I’m really only looking at two chips: the AMD Phenom II x2 560 and the AMD Phenom II x4 840. I can get either chip bundled with a decent motherboard for under $99. Both are intended as lower mid-range CPUs. Better than a Celeron, but not intended to satisfy people who want the highest gaming benchmarks or people who are trying to run high-end scientific or engineering applications.

When you choose between the two, you’re trading cores for cache. The 560 has 6 MB of L3 cache and two CPU cores, while the 840 has four cores and no cache. The 560 also runs 100 MHz faster, but in the 3 GHz neighborhood, a difference of 100 MHz is going to be tough to notice.

Last summer I spent a couple of days with an AMD 640, which despite the name is basically the same CPU as the 840 but clocked 200 MHz slower, at 3 GHz. Using it didn’t make me feel deprived. Not in the least.

Reading the user reviews at the usual places, it’s hard to find anyone with a legitimate complaint about either the 560 or 840. You find a small number of DOAs and of course those people will be upset, but that’s a chance you take with any chip. You find some complaints with the bundled heatsink/fan, but you expect that too. Beyond that, the complaints you find are about the name being confusing or not being able to unlock cores or overclock.

I dismiss the latter case. If you wanted a $150 CPU, don’t buy a $100 CPU and gripe when that’s all you get. Sometimes the cores are disabled because they weren’t usable. It’s better than throwing the chips away.

I asked around a bit, and Gatermann pointed me to a benchmark  that tried to isolate the difference L3 makes. It found the difference was anywhere from 5-20%. And for the kind of work that I would want the higher performance, like audio and video encoding, there’s not enough difference to be noticeable. Theoretically, at clock rates over 3 GHz the difference is larger. But still, not a lot.

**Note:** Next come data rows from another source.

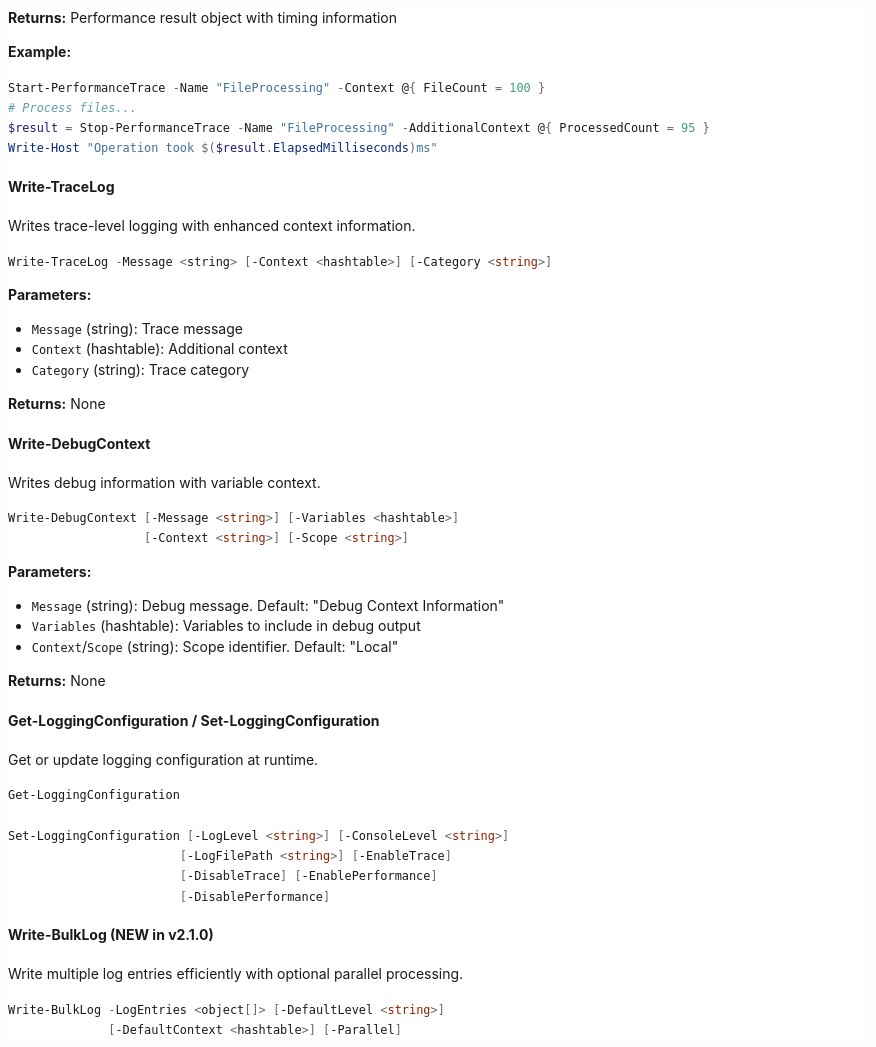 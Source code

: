 **Returns:** Performance result object with timing information

**Example:**
```powershell
Start-PerformanceTrace -Name "FileProcessing" -Context @{ FileCount = 100 }
# Process files...
$result = Stop-PerformanceTrace -Name "FileProcessing" -AdditionalContext @{ ProcessedCount = 95 }
Write-Host "Operation took $($result.ElapsedMilliseconds)ms"
```

#### Write-TraceLog
Writes trace-level logging with enhanced context information.

```powershell
Write-TraceLog -Message <string> [-Context <hashtable>] [-Category <string>]
```

**Parameters:**
- `Message` (string): Trace message
- `Context` (hashtable): Additional context
- `Category` (string): Trace category

**Returns:** None

#### Write-DebugContext
Writes debug information with variable context.

```powershell
Write-DebugContext [-Message <string>] [-Variables <hashtable>] 
                   [-Context <string>] [-Scope <string>]
```

**Parameters:**
- `Message` (string): Debug message. Default: "Debug Context Information"
- `Variables` (hashtable): Variables to include in debug output
- `Context`/`Scope` (string): Scope identifier. Default: "Local"

**Returns:** None

#### Get-LoggingConfiguration / Set-LoggingConfiguration
Get or update logging configuration at runtime.

```powershell
Get-LoggingConfiguration

Set-LoggingConfiguration [-LogLevel <string>] [-ConsoleLevel <string>] 
                        [-LogFilePath <string>] [-EnableTrace] 
                        [-DisableTrace] [-EnablePerformance] 
                        [-DisablePerformance]
```

#### Write-BulkLog (NEW in v2.1.0)
Write multiple log entries efficiently with optional parallel processing.

```powershell
Write-BulkLog -LogEntries <object[]> [-DefaultLevel <string>] 
              [-DefaultContext <hashtable>] [-Parallel]
```

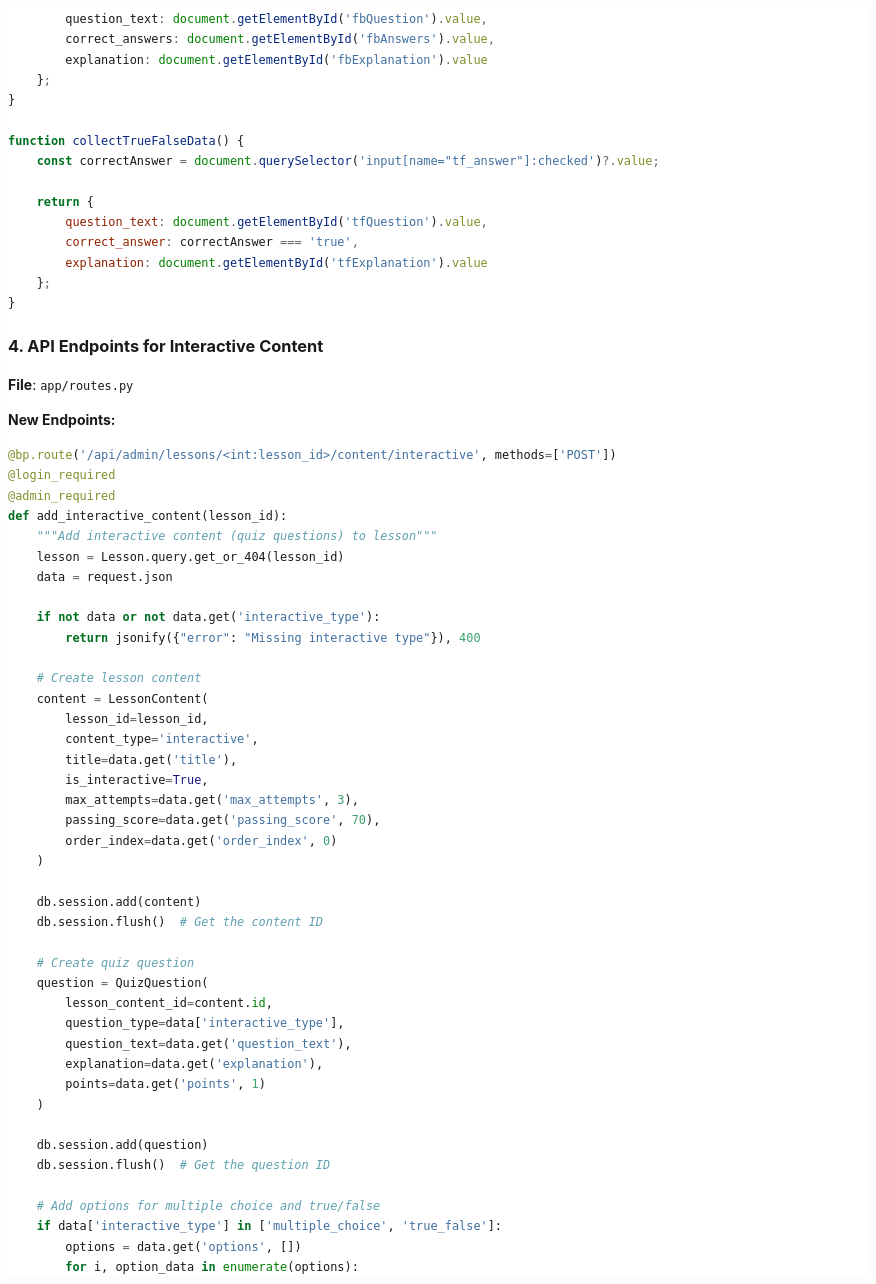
 ```javascript
        question_text: document.getElementById('fbQuestion').value,
        correct_answers: document.getElementById('fbAnswers').value,
        explanation: document.getElementById('fbExplanation').value
    };
}

function collectTrueFalseData() {
    const correctAnswer = document.querySelector('input[name="tf_answer"]:checked')?.value;
    
    return {
        question_text: document.getElementById('tfQuestion').value,
        correct_answer: correctAnswer === 'true',
        explanation: document.getElementById('tfExplanation').value
    };
}
```

### 4. API Endpoints for Interactive Content
**File**: `app/routes.py`

**New Endpoints:**
```python
@bp.route('/api/admin/lessons/<int:lesson_id>/content/interactive', methods=['POST'])
@login_required
@admin_required
def add_interactive_content(lesson_id):
    """Add interactive content (quiz questions) to lesson"""
    lesson = Lesson.query.get_or_404(lesson_id)
    data = request.json
    
    if not data or not data.get('interactive_type'):
        return jsonify({"error": "Missing interactive type"}), 400
    
    # Create lesson content
    content = LessonContent(
        lesson_id=lesson_id,
        content_type='interactive',
        title=data.get('title'),
        is_interactive=True,
        max_attempts=data.get('max_attempts', 3),
        passing_score=data.get('passing_score', 70),
        order_index=data.get('order_index', 0)
    )
    
    db.session.add(content)
    db.session.flush()  # Get the content ID
    
    # Create quiz question
    question = QuizQuestion(
        lesson_content_id=content.id,
        question_type=data['interactive_type'],
        question_text=data.get('question_text'),
        explanation=data.get('explanation'),
        points=data.get('points', 1)
    )
    
    db.session.add(question)
    db.session.flush()  # Get the question ID
    
    # Add options for multiple choice and true/false
    if data['interactive_type'] in ['multiple_choice', 'true_false']:
        options = data.get('options', [])
        for i, option_data in enumerate(options):
``` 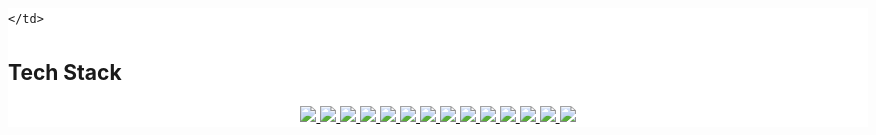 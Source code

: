     </td>
  </tr>
</table>




## Tech Stack

<p align="center">
  <a href="https://github.com/ishahneilkhan/HTML">
    <img src="https://img.shields.io/badge/HTML-E34F26?logo=html5&logoColor=white&style=for-the-badge" />
  </a>
  <a href="https://github.com/ishahneilkhan/CSS">
    <img src="https://img.shields.io/badge/CSS-1572B6?logo=css3&logoColor=white&style=for-the-badge" />
  </a>
  <a href="https://github.com/ishahneilkhan/JavaScript">
    <img src="https://img.shields.io/badge/JavaScript-F7DF1E?logo=javascript&logoColor=black&style=for-the-badge" />
  </a>
  <a href="https://github.com/ishahneilkhan/React">
    <img src="https://img.shields.io/badge/React-61DAFB?logo=react&logoColor=black&style=for-the-badge" />
  </a>
  <a href="https://github.com/ishahneilkhan/Node.js">
    <img src="https://img.shields.io/badge/Node.js-339933?logo=node.js&logoColor=white&style=for-the-badge" />
  </a>
  <a href="https://github.com/ishahneilkhan/Express">
    <img src="https://img.shields.io/badge/Express-000000?logo=express&logoColor=white&style=for-the-badge" />
  </a>
  <a href="https://github.com/ishahneilkhan/MongoDB">
    <img src="https://img.shields.io/badge/MongoDB-47A248?logo=mongodb&logoColor=white&style=for-the-badge" />
  </a>
  <a href="https://github.com/ishahneilkhan/REST-API">
    <img src="https://img.shields.io/badge/REST_API-000000?style=for-the-badge" />
  </a>
  <a href="https://github.com/ishahneilkhan/GraphQL">
    <img src="https://img.shields.io/badge/GraphQL-E10098?logo=graphql&logoColor=white&style=for-the-badge" />
  </a>
  <a href="https://github.com/ishahneilkhan/Git">
    <img src="https://img.shields.io/badge/Git-F05032?logo=git&logoColor=white&style=for-the-badge" />
  </a>
  <a href="https://github.com/ishahneilkhan/GitHub">
    <img src="https://img.shields.io/badge/GitHub-181717?logo=github&logoColor=white&style=for-the-badge" />
  </a>
  <a href="https://github.com/ishahneilkhan/Bootstrap">
    <img src="https://img.shields.io/badge/Bootstrap-7952B3?logo=bootstrap&logoColor=white&style=for-the-badge" />
  </a>
  <a href="https://github.com/ishahneilkhan/VS-Code">
    <img src="https://img.shields.io/badge/VS_Code-0078D7?logo=visual-studio-code&logoColor=white&style=for-the-badge" />
  </a>
  <a href="https://github.com/ishahneilkhan/NPM">
    <img src="https://img.shields.io/badge/NPM-CB3837?logo=npm&logoColor=white&style=for-the-badge" />
  </a>
</p>
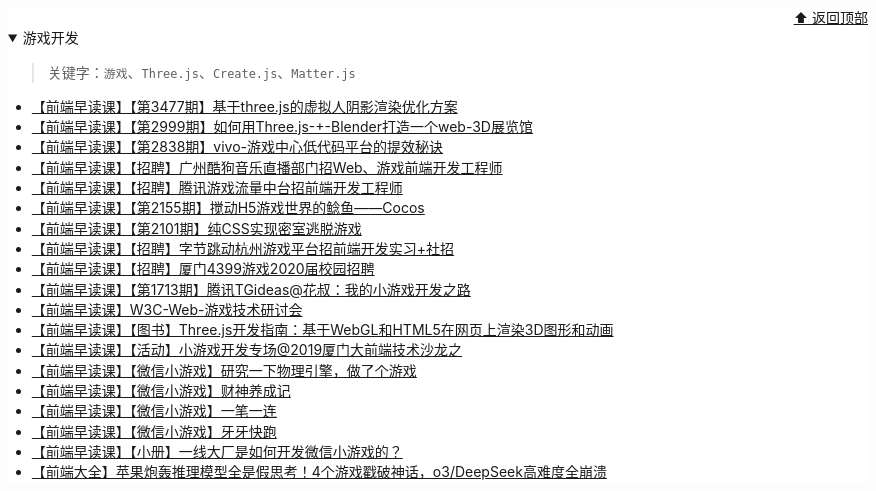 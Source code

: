 
<div align="right"><a href="#文章分类">⬆&nbsp;返回顶部</a></div>
</details>

<details open>
<summary id="游戏开发">
 游戏开发
</summary>
<p></p>


> 关键字：`游戏`、`Three.js`、`Create.js`、`Matter.js`



- [【前端早读课】【第3477期】基于three.js的虚拟人阴影渲染优化方案](http://mp.weixin.qq.com/s?__biz=MjM5MTA1MjAxMQ==&mid=2651276062&idx=1&sn=3587469f07550ed878101b65b85c6ef1&chksm=bca9bbe8b6c4ea29dc28f446cc3d7c3bbce5fca76df57482c4b01b2588eeee5946ff8bb203b0&scene=0#rd)
- [【前端早读课】【第2999期】如何用Three.js-+-Blender打造一个web-3D展览馆](https://mp.weixin.qq.com/s?__biz=MjM5MTA1MjAxMQ==&mid=2651264000&idx=1&sn=b5e0a2ea935955afd34b9ae42db3ece9&chksm=bd48cd848a3f4492b99c80842ab0707f78f4b936949438745dc98dcf3797a6b7666859379226#rd)
- [【前端早读课】【第2838期】vivo-游戏中心低代码平台的提效秘诀](https://mp.weixin.qq.com/s?__biz=MjM5MTA1MjAxMQ==&mid=2651260503&idx=1&sn=79c89b4d2734e64c107ad9fadb9b30e7&chksm=bd48dfd38a3f56c5ec1c2c44514784a86badd8861bcdf5ae988aa12b6c36f1dcadc8233d1f0c#rd)
- [【前端早读课】【招聘】广州酷狗音乐直播部门招Web、游戏前端开发工程师](http://mp.weixin.qq.com/s?__biz=MjM5MTA1MjAxMQ==&mid=2651246110&idx=2&sn=d8a0d3acae6398b99e904704617468aa&chksm=bd49179a8a3e9e8c383b110112ed00b0e534af4ffda48ae40f114234bd91fc286c7f578fdb24&scene=27#wechat_redirect)
- [【前端早读课】【招聘】腾讯游戏流量中台招前端开发工程师](http://mp.weixin.qq.com/s?__biz=MjM5MTA1MjAxMQ==&mid=2651243702&idx=2&sn=36c7e47c53773df8308da8a6c034dba7&chksm=bd491d328a3e9424f698544779a73163a3eef52b2826d6197ae8842171732cb75f08b59b9e16&scene=27#wechat_redirect)
- [【前端早读课】【第2155期】搅动H5游戏世界的鲶鱼——Cocos](http://mp.weixin.qq.com/s?__biz=MjM5MTA1MjAxMQ==&mid=2651242640&idx=2&sn=dfb00ebea24f9ffe0cc669d69f032344&chksm=bd4919148a3e9002e251408acb562443a526fcf8f33189f9a96e15f21686e379434d628e24a2&scene=27#wechat_redirect)
- [【前端早读课】【第2101期】纯CSS实现密室逃脱游戏](http://mp.weixin.qq.com/s?__biz=MjM5MTA1MjAxMQ==&mid=2651240728&idx=1&sn=a9c3005236c654dd665e1fa32afbb664&chksm=bd49609c8a3ee98a52de868d0079c9b60f1acfcc113d11d4b82d0d957698435eaaa355deee8a&scene=27#wechat_redirect)
- [【前端早读课】【招聘】字节跳动杭州游戏平台招前端开发实习+社招](http://mp.weixin.qq.com/s?__biz=MjM5MTA1MjAxMQ==&mid=2651239387&idx=2&sn=042bc04329f19dbb8bc076a67a68f917&chksm=bd496a5f8a3ee3496966e09e4ad809e6e5468dff625c9af9129166520fa0eb336e6c48eb37c9&scene=27#wechat_redirect)
- [【前端早读课】【招聘】厦门4399游戏2020届校园招聘](http://mp.weixin.qq.com/s?__biz=MjM5MTA1MjAxMQ==&mid=2651233769&idx=2&sn=ecd1cdf9b212793e8f42d58bfbb9ecc7&chksm=bd49446d8a3ecd7b6a4a172c776d7e7521c8c4d2302042df76bc871cb7092a30888ec8b08f8d#rd)
- [【前端早读课】【第1713期】腾讯TGideas@花叔：我的小游戏开发之路](http://mp.weixin.qq.com/s?__biz=MjM5MTA1MjAxMQ==&mid=2651233654&idx=1&sn=7e7ece4561d6375fa191e2f54a73b830&chksm=bd4944f28a3ecde48887243240958b873fd26ae5ac9cd668d1f772bf6934eeca5a2b219bf461#rd)
- [【前端早读课】W3C-Web-游戏技术研讨会](http://mp.weixin.qq.com/s?__biz=MjM5MTA1MjAxMQ==&mid=2651233472&idx=3&sn=0f0582994ef74a7ee2014109680a0f20&chksm=bd4945448a3ecc5288f06bc515f8f02fd7f868f1e270c48c091d806afda31364abbbe5a82796#rd)
- [【前端早读课】【图书】Three.js开发指南：基于WebGL和HTML5在网页上渲染3D图形和动画](http://mp.weixin.qq.com/s?__biz=MjM5MTA1MjAxMQ==&amp;mid=2651233112&amp;idx=3&amp;sn=67eeb9be55defcd8c2441c691802694c&amp;chksm=bd4942dc8a3ecbca5c0d6c44b7e3b2d6d9457f8cf8682778a59bf7e16a2f9e738c663dee0503#rd)
- [【前端早读课】【活动】小游戏开发专场@2019厦门大前端技术沙龙之](https://mp.weixin.qq.com/s?__biz=MjM5MTA1MjAxMQ%3D%3D&mid=2651232816&idx=1&sn=b59350089ad0b5614d03dc5a2285895d#rd)
- [【前端早读课】【微信小游戏】研究一下物理引擎，做了个游戏](https://mp.weixin.qq.com/s?__biz=MjM5MTA1MjAxMQ%3D%3D&mid=2651231831&idx=2&sn=94f176a8e3667cb25ea4ac224b4a0397#rd)
- [【前端早读课】【微信小游戏】财神养成记](http://mp.weixin.qq.com/s?__biz=MjM5MTA1MjAxMQ%3D%3D&mid=2651231323&idx=2&sn=cf50fbcfb9cabd0b69f1a96cdcee96b7#wechat_redirect)
- [【前端早读课】【微信小游戏】一笔一连](http://mp.weixin.qq.com/s?__biz=MjM5MTA1MjAxMQ%3D%3D&mid=2651230639&idx=2&sn=93ecaa66b0f4524ad37140b4c11af141#wechat_redirect)
- [【前端早读课】【微信小游戏】牙牙快跑](http://mp.weixin.qq.com/s?__biz=MjM5MTA1MjAxMQ%3D%3D&mid=2651230460&idx=2&sn=e9fb95069d9fcd85a395ec9875a5524a#wechat_redirect)
- [【前端早读课】【小册】一线大厂是如何开发微信小游戏的？](http://mp.weixin.qq.com/s?__biz=MjM5MTA1MjAxMQ%3D%3D&mid=2651229902&idx=1&sn=eedae5958157d82239b91934721df32e#wechat_redirect)
- [【前端大全】苹果炮轰推理模型全是假思考！4个游戏戳破神话，o3/DeepSeek高难度全崩溃](http://mp.weixin.qq.com/s?__biz=MzAxODE2MjM1MA==&mid=2651622594&idx=1&sn=23fe1edd76ee3d9483575903761f95d4&chksm=80225b03b755d2155ace1325039f34f8c167885b601a89ab395033065fd38e8d2251e59dc620#rd) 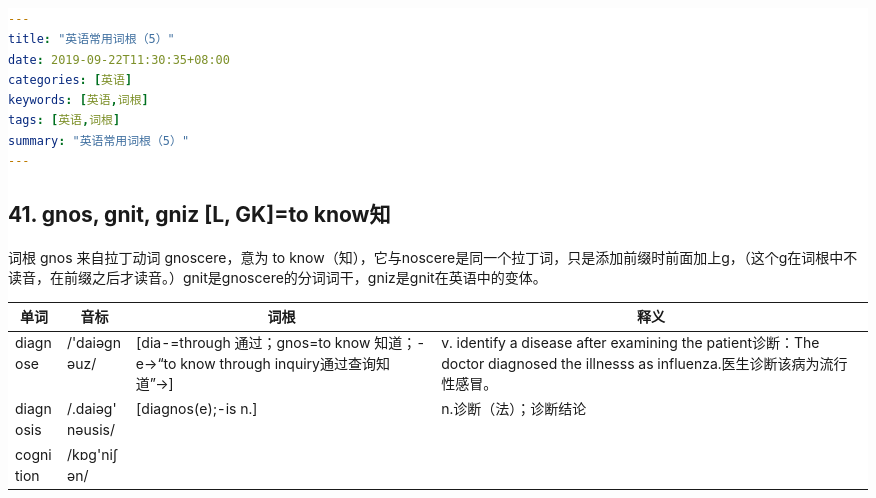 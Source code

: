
 ```yaml
---
title: "英语常用词根（5）"
date: 2019-09-22T11:30:35+08:00
categories: [英语]
keywords: [英语,词根]
tags: [英语,词根]
summary: "英语常用词根（5）"
---
```


<div class="layui-collapse">
    <div class="layui-colla-item">
        <h2 class="layui-colla-title">
          41. gnos, gnit, gniz [L, GK]=to know知
        </h2>
        <div class="layui-colla-content layui-bg-green">
          词根 gnos 来自拉丁动词 gnoscere，意为 to know（知），它与noscere是同一个拉丁词，只是添加前缀时前面加上g，（这个g在词根中不读音，在前缀之后才读音。）gnit是gnoscere的分词词干，gniz是gnit在英语中的变体。
            <table class="layui-table" lay-skin="line">
                <thead>
                    <tr>
                        <th>单词</th>
                        <th>音标</th>
                        <th>词根</th>
                        <th>释义</th>
                    </tr>
                </thead>
                <tbody>
                    <tr>
                        <td>
                            diagnose
                        </td>
                        <td>
                            /'daiәgnәuz/
                        </td>
                        <td>
                            [dia-=through 通过；gnos=to know 知道；-e→“to know through inquiry通过查询知道”→]
                        </td>
                        <td>
                            v. identify a disease after examining the patient诊断：The doctor diagnosed the illnesss as influenza.医生诊断该病为流行性感冒。
                        </td>
                    </tr>
                    <tr>
                        <td>
                            diagnosis
                        </td>
                        <td>
                            /.daiәg'nәusis/
                        </td>
                        <td>
                            [diagnos(e);-is n.]
                        </td>
                        <td>
                            n.诊断（法）；诊断结论
                        </td>
                    </tr>
                    <tr>
                        <td>
                            cognition
                        </td>
                        <td>
                            /kɒg'niʃәn/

Unfortunately I wasn’t able to find a similar benchmark that showed two otherwise identical AMD CPUs with differing numbers of cores for comparison.You’d think someone would have done it–all they have to do is benchmark a Phenom II x2 500-series chip and its equivalent Phenom II x2 900-series chip. Based on the benchmarks I could find, sometimes the difference between a 2-core and a 4-core was nearly 100 percent and sometimes it was more on the order of 25-30 percent, but frequently it could also be less than 10 percent. Part of the difficulty is finding software that takes advantage of the extra cores, and there’s still a lot of software out there that doesn’t. The more heavily you multitask, the more benefit you’re going to see.

I suppose if there was a big difference in performance and it was easy to demonstrate it, there would be a comparable difference in price. There’s not a big difference, so that’s why a 2-core CPU with L3 cache sells for $90 and a 4-core CPU without L3 cache sells for $100.

This is pure speculation on my part, but I would think in the future, there will be more software taking advantage of the extra cores. So the system with more cores might be a little bit more future-proof. But I don’t think I’m going to fret over the difference. I’m planning to make a purchase this weekend. Thanks to back-to-school promotions, prices will be a bit lower, but selection will be a bit more limited. I’ll buy what I can get, because either one will be a big improvement over what I have now.

Judging from the always-limited selection of the Phenom II x4 965, which has both L3 cache and 4 cores for about $40 more, it seems a lot of people are willing to pay a little extra to get both and hedge their bets. You’re paying roughly a 40% premium for perhaps 30% greater performance–it has a higher clock rate too–which goes against my general tendencies, but I can understand the logic. If you don’t intend to upgrade CPUs later and can stretch another 3-6 months out of the system, you might get $40 in additional value out of it.

But for the time being, I’m content to hang out in the low end.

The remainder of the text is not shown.